Berlin radio predicted a full-scale offensive by the Allied Armies all along the Western Front. General Eisenhower was said to have released a dense curtain of artificial fog to obscure movements of personnel in the area southeast of Aachen, at present without action.

A report out of Stockholm stated that barricades were everywhere along the refugee-clogged highway running east from Berlin to the Oder. Gangs of German troops were felling timber on both sides of the road to construct the barricades—signal of Hitler's coming rendezvous with death, when spring comes 'round.

A relatively small force of 150 American heavy bombers attacked a motor fuel depot at Duelmen, southwest of Muenster, and submarine pens again at Ijmuiden in Holland, for the fourth time in a week. Other targets in Holland were also hit.

The RAF conducted sorties over the front lines and a divebombing attack on a V-2 oxygen plant in Holland.

Nineteen American bombers and five fighters were lost along with two British fighters during the day.

Nazi losses the day before were 68 planes, five of which were jets. The Allies lost 26 planes the day before.

Airplane designer Peyton Magruder, of Glenn Martin Co., predicted that within ten to fifteen years, planes, powered by either jet or rocket propulsion, would be flying at speeds of 1,000 to 1,500 miles per hour. He informed that the pilotless V-2 rockets already flew in excess of 1,500 miles per hour at an altitude of 60 miles. Speed, he further informed, was sensed by the human body only on acceleration and deceleration, so that the trick was to provide for gradual inclination and declination in both directions of velocity.

On the Eastern Front, the Russians captured Elbing on the Baltic, 33 miles southeast of Danzig, and closed further the encirclement of Koenigsberg in East Prussia.

The Russians continued to pound German resistance along the Oder, but there was little word regarding details of the push toward Berlin. Indications were that the Army was regrouping in preparation for another major thrust.

In Italy, German counter-attacks had been repulsed by the Fifth Army in the Serchio Valley, at Strettola, three miles southeast of Masa and twenty miles southeast of La Spezia, and along the west coast. American artillery fire turned back another German counter-attack in the vicinity of Lama, nineteen miles from Lucca. Snow and ice, which had limited fighting for several weeks, was now turning to mud and slush in the sunshine.
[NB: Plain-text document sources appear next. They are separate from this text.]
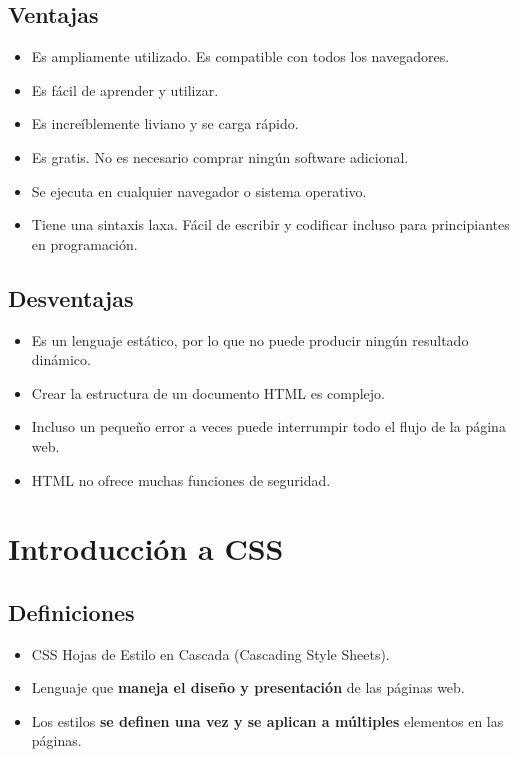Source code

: \documentclass[a4paper,12pt]{article}
\begin{document}
\subsection*{Ventajas}

\begin{itemize}
    \item Es ampliamente utilizado. Es compatible con todos los navegadores.
    \item Es fácil de aprender y utilizar.
    \item Es increíblemente liviano y se carga rápido.
    \item Es gratis. No es necesario comprar ningún software adicional.
    \item Se ejecuta en cualquier navegador o sistema operativo.
    \item Tiene una sintaxis laxa. Fácil de escribir y codificar incluso para principiantes en programación.
\end{itemize}

\subsection*{Desventajas}

\begin{itemize}
    \item Es un lenguaje estático, por lo que no puede producir ningún resultado dinámico.
    \item Crear la estructura de un documento HTML es complejo.
    \item Incluso un pequeño error a veces puede interrumpir todo el flujo de la página web.
    \item HTML no ofrece muchas funciones de seguridad.
\end{itemize}


\section{Introducción a CSS}

\subsection*{Definiciones}
\begin{itemize}
    \item CSS Hojas de Estilo en Cascada (Cascading Style Sheets).
    \item Lenguaje que \textbf{maneja el diseño y presentación} de las páginas web.
    \item Los estilos \textbf{se definen una vez y se aplican a múltiples} elementos en las páginas.    
\end{itemize}
\end{document}
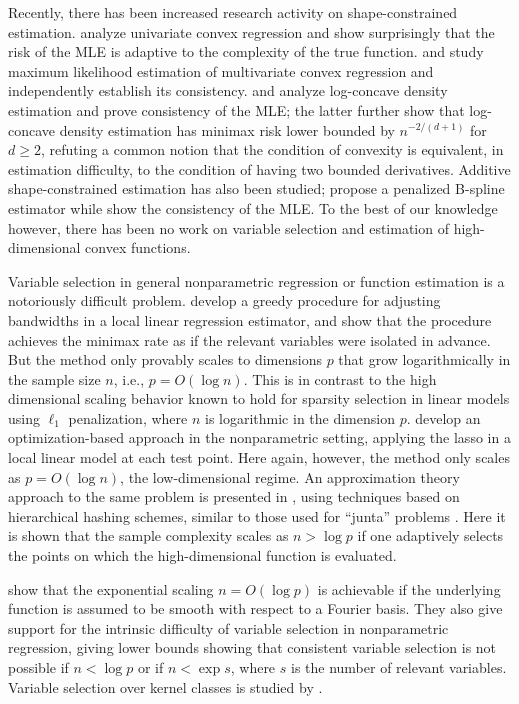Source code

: Recently, there has been increased research activity on
shape-constrained estimation. \citet{guntusen:13} analyze univariate
convex regression and show surprisingly that the risk of the MLE is
adaptive to the complexity of the true
function. \citet{seijo2011nonparametric} and \citet{Lim:12} study
maximum likelihood estimation of multivariate convex regression and
independently establish its consistency. \citet{Cule:10} and
\citet{kim2014global} analyze log-concave density estimation and prove
consistency of the MLE; the latter further show that log-concave
density estimation has minimax risk lower bounded by $n^{-2/(d+1)}$
for $d \geq 2$, refuting a common notion that the condition of
convexity is equivalent, in estimation difficulty, to the condition of
having two bounded derivatives. Additive shape-constrained estimation
has also been studied; \citet{pya2014shape} propose a penalized
B-spline estimator while \citet{chen2014generalised} show the
consistency of the MLE. To the best of our knowledge however, there
has been no work on variable selection and estimation of
high-dimensional convex functions.


Variable selection in general nonparametric regression or function
estimation is a notoriously difficult problem. \citet{lafferty2008rodeo} develop a greedy procedure for
adjusting bandwidths in a local linear regression estimator,
and show that the procedure achieves the minimax rate
as if the relevant variables were isolated in advance.
But the method only provably scales to dimensions $p$ that 
grow logarithmically in the sample size $n$, i.e., $p = O(\log n)$.  This
is in contrast to the high dimensional scaling behavior
known to hold for sparsity selection in linear models
using $\ell_1$ penalization, where $n$
is logarithmic in the dimension $p$. \citet{bertin:08}
develop an optimization-based approach in
the nonparametric setting, applying the lasso
in a local linear model at each test point.  Here again,
however, the method only scales as $p = O(\log n)$,
the low-dimensional regime.
An approximation theory approach to the same
problem is presented in \cite{devore:11}, 
using techniques based on hierarchical hashing schemes,
similar to those used for ``junta'' problems \citep{mossel:04}.
Here it is shown that the sample complexity scales as $n > \log p$ 
if one adaptively selects the points on
which the high-dimensional function is evaluated.

\citet{dalalyan:12} show that the exponential scaling $n=O(\log p)$ is
achievable if the underlying function is assumed to be smooth with
respect to a Fourier basis. They also give support for the intrinsic
difficulty of variable selection in nonparametric regression, giving
lower bounds showing that consistent variable selection is not
possible if $n < \log p$ or if $n < \exp s$, where $s$ is the number
of relevant variables.  Variable selection over kernel classes is
studied by \citet{Kolch:10}.

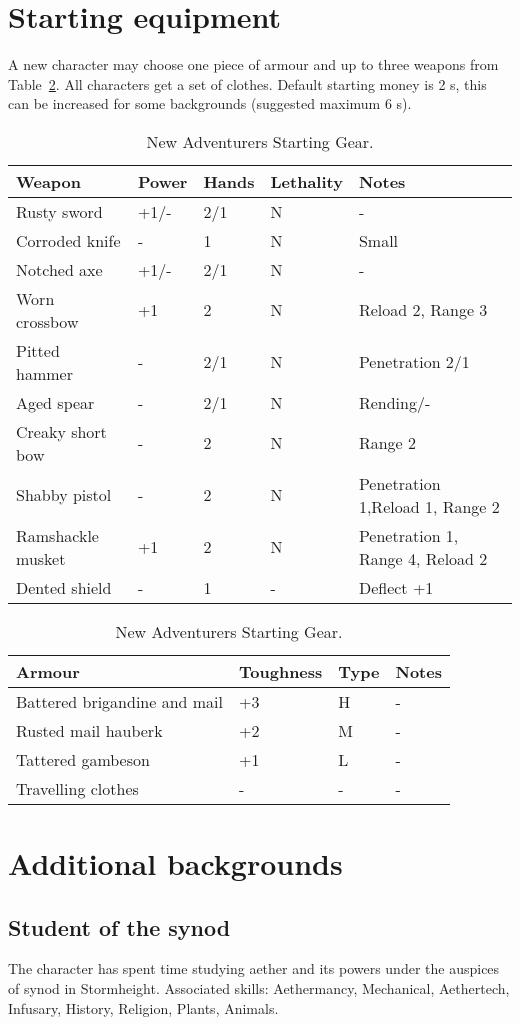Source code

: \documentclass[a4paper,11pt,oneside]{book}
\begin{document}
\section{Starting equipment}
A new character may choose one piece of armour and up to three weapons from Table~\ref{tab:start-gear}. All characters get a set of clothes. Default starting money is 2 s, this can be increased for some backgrounds (suggested maximum 6 s).
\begin{table}[ht!]
	\centering
	\caption{New Adventurers Starting Gear.}
	\label{tab:start-gear}
	\begin{tabular}{|l|l|l|l|l|}
		\hline
		Weapon & Power & Hands &  Lethality & Notes\\
		\hline
		Rusty sword & +1/- & 2/1 & N & -\\
		Corroded knife & - & 1 & N & Small\\
		Notched axe & +1/- & 2/1 & N & -\\
		Worn crossbow & +1 & 2 & N & Reload 2, Range 3\\
		Pitted hammer & - & 2/1 & N & Penetration 2/1 \\
		Aged spear & - & 2/1 & N & Rending/-\\
		Creaky short bow & - & 2 & N & Range 2\\
		Shabby pistol & - & 2 & N & Penetration 1,Reload 1, Range 2 \\
		Ramshackle musket & +1 & 2 & N & Penetration 1, Range 4, Reload 2 \\
		Dented shield & - & 1 & - & Deflect +1 \\
		\hline
	\end{tabular}
	\begin{tabular}{|l|l|l|l|}	
		\hline
		Armour & Toughness & Type & Notes\\
		\hline
		Battered brigandine and mail & +3 & H & - \\
		Rusted mail hauberk & +2 & M & - \\
		Tattered gambeson & +1 & L & - \\
		Travelling clothes & - & - & - \\
		\hline
	\end{tabular}
\end{table}


\section{Additional backgrounds}

\subsection{Student of the synod}
The character has spent time studying aether and its powers under the auspices of synod in Stormheight. Associated skills: Aethermancy, Mechanical, Aethertech, Infusary, History, Religion, Plants, Animals.
\end{document}
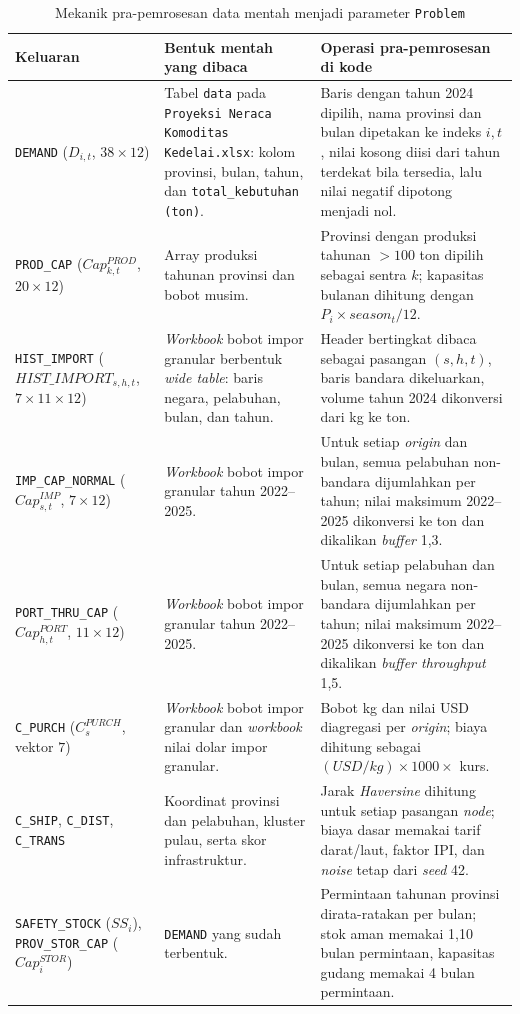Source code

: \documentclass{file/TA-ITS}
\theoremstyle{definition}
\theoremstyle{definition}
\theoremstyle{plain}
\begin{document}
\begin{table}[H]
\centering
\caption{Mekanik pra-pemrosesan data mentah menjadi parameter \texttt{Problem}}
\label{tab:preprocess_mechanics}
\scriptsize
\renewcommand{\arraystretch}{2}
\begin{tabularx}{\textwidth}{@{}p{}p{}X@{}}
\toprule
\textbf{Keluaran} & \textbf{Bentuk mentah yang dibaca} & \textbf{Operasi pra-pemrosesan di kode} \\
\midrule
\texttt{DEMAND} ($D_{i,t}$, $38 \times 12$) & Tabel \texttt{data} pada \texttt{Proyeksi Neraca Komoditas Kedelai.xlsx}: kolom provinsi, bulan, tahun, dan \texttt{total\_kebutuhan (ton)}. & Baris dengan tahun 2024 dipilih, nama provinsi dan bulan dipetakan ke indeks $i,t$, nilai kosong diisi dari tahun terdekat bila tersedia, lalu nilai negatif dipotong menjadi nol. \\
\texttt{PROD\_CAP} ($Cap^{PROD}_{k,t}$, $20 \times 12$) & Array produksi tahunan provinsi dan bobot musim. & Provinsi dengan produksi tahunan $>100$ ton dipilih sebagai sentra $k$; kapasitas bulanan dihitung dengan $P_i \times season_t/12$. \\
\texttt{HIST\_IMPORT} ($HIST\_IMPORT_{s,h,t}$, $7 \times 11 \times 12$) & \textit{Workbook} bobot impor granular berbentuk \textit{wide table}: baris negara, pelabuhan, bulan, dan tahun. & Header bertingkat dibaca sebagai pasangan $(s,h,t)$, baris bandara dikeluarkan, volume tahun 2024 dikonversi dari kg ke ton. \\
\texttt{IMP\_CAP\_NORMAL} ($Cap^{IMP}_{s,t}$, $7 \times 12$) & \textit{Workbook} bobot impor granular tahun 2022--2025. & Untuk setiap \textit{origin} dan bulan, semua pelabuhan non-bandara dijumlahkan per tahun; nilai maksimum 2022--2025 dikonversi ke ton dan dikalikan \textit{buffer} 1,3. \\
\texttt{PORT\_THRU\_CAP} ($Cap^{PORT}_{h,t}$, $11 \times 12$) & \textit{Workbook} bobot impor granular tahun 2022--2025. & Untuk setiap pelabuhan dan bulan, semua negara non-bandara dijumlahkan per tahun; nilai maksimum 2022--2025 dikonversi ke ton dan dikalikan \textit{buffer throughput} 1,5. \\
\texttt{C\_PURCH} ($C^{PURCH}_{s}$, vektor $7$) & \textit{Workbook} bobot impor granular dan \textit{workbook} nilai dolar impor granular. & Bobot kg dan nilai USD diagregasi per \textit{origin}; biaya dihitung sebagai $(USD/kg)\times 1000 \times$ kurs. \\
\texttt{C\_SHIP}, \texttt{C\_DIST}, \texttt{C\_TRANS} & Koordinat provinsi dan pelabuhan, kluster pulau, serta skor infrastruktur. & Jarak \textit{Haversine} dihitung untuk setiap pasangan \textit{node}; biaya dasar memakai tarif darat/laut, faktor IPI, dan \textit{noise} tetap dari \textit{seed} 42. \\
\texttt{SAFETY\_STOCK} ($SS_i$), \texttt{PROV\_STOR\_CAP} ($Cap^{STOR}_i$) & \texttt{DEMAND} yang sudah terbentuk. & Permintaan tahunan provinsi dirata-ratakan per bulan; stok aman memakai 1,10 bulan permintaan, kapasitas gudang memakai 4 bulan permintaan. \\
\bottomrule
\end{tabularx}
\renewcommand{\arraystretch}{1}
\end{table}
\end{document}
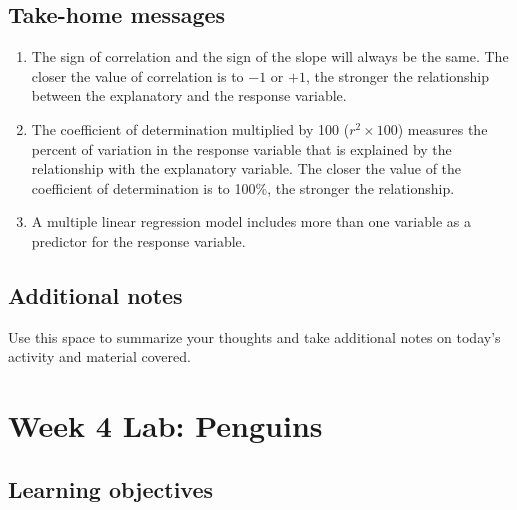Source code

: \documentclass[
]{report}
\begin{document}
\vspace{0.8in}

\hypertarget{take-home-messages-8}{%
\subsection{Take-home messages}\label{take-home-messages-8}}

\begin{enumerate}
\def\labelenumi{\arabic{enumi}.}
\item
  The sign of correlation and the sign of the slope will always be the same. The closer the value of correlation is to \(-1\) or \(+1\), the stronger the relationship between the explanatory and the response variable.
\item
  The coefficient of determination multiplied by 100 (\(r^2 \times 100\)) measures the percent of variation in the response variable that is explained by the relationship with the explanatory variable. The closer the value of the coefficient of determination is to 100\%, the stronger the relationship.
\item
  A multiple linear regression model includes more than one variable as a predictor for the response variable.
\end{enumerate}

\hypertarget{additional-notes-8}{%
\subsection{Additional notes}\label{additional-notes-8}}

Use this space to summarize your thoughts and take additional notes on today's activity and material covered.

\newpage

\hypertarget{week-4-lab-penguins}{%
\section{Week 4 Lab: Penguins}\label{week-4-lab-penguins}}


\hypertarget{learning-objectives-5}{%
\subsection{Learning objectives}\label{learning-objectives-5}}
\end{document}
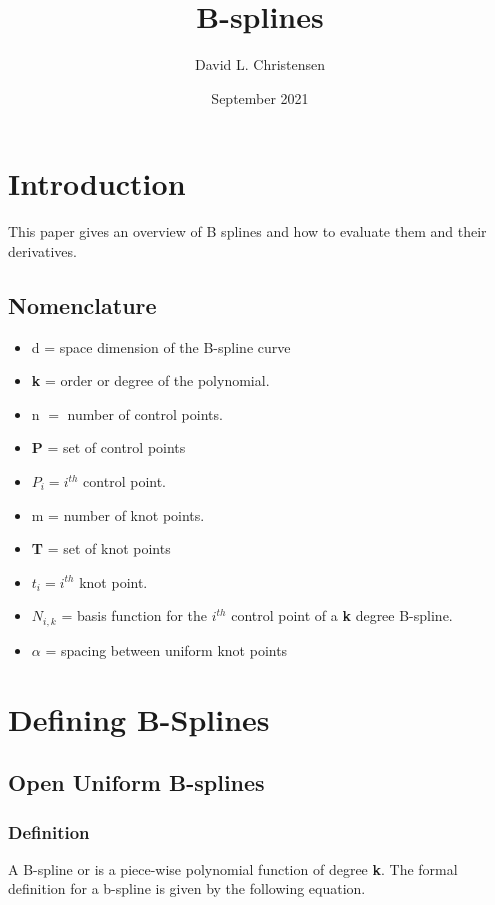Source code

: \documentclass{article}
\title{B-splines}
\author{David L. Christensen}
\date{September 2021}
\begin{document}
\maketitle

\section{Introduction}
This paper gives an overview of B splines and how to evaluate them and their derivatives.

\subsection{Nomenclature}


\begin{itemize}
  \item[] d = space dimension of the B-spline curve
  \item[] \textbf{k} = order or degree of the polynomial.
  \item[] n \(=\) number of control points.
  \item[] \textbf{P} = set of control points
  \item[] \(P_i = i^{th}\) control point.
  \item[] m = number of knot points.
  \item[] \textbf{T} = set of knot points 
  \item[] \(t_i = i^{th}\) knot point.
  \item[] \(N_{i , k}\) = basis function for the \(i^{th}\) control point of a \textbf{k} degree B-spline.
  \item[] \(\alpha\) = spacing between uniform knot points
\end{itemize}

\section{Defining B-Splines}

\subsection{Open Uniform B-splines}

\subsubsection{Definition}

 A B-spline or  is a piece-wise polynomial function of degree \textbf{k}. The formal definition for a b-spline is given by the following equation.
 
\end{document}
In Manila, mines within the streets, plus mortar and machinegun fire from buildings, had slowed the advance of the Americans toward the docks south of the Pasig River, as fighting had reached a fierce level, according to General MacArthur.

As the Eleventh Airborne Division continued to press from the south, the 145th and 129th Infantry Regiments of the 37th Division gained 2,000 yards from the Pasig, as they headed into the Intramurous district, set on fire by the Japanese.

Considerable damage to the heart of the city had been wrought by enemy demolition, most of which, explained Maj. General Oscar Griswold, 14th Corps commander, was wanton, without military purpose, impacting only civilian structures. Food distribution to civilians had not been established for lack of adequate transportation facilities, the result being described as acute.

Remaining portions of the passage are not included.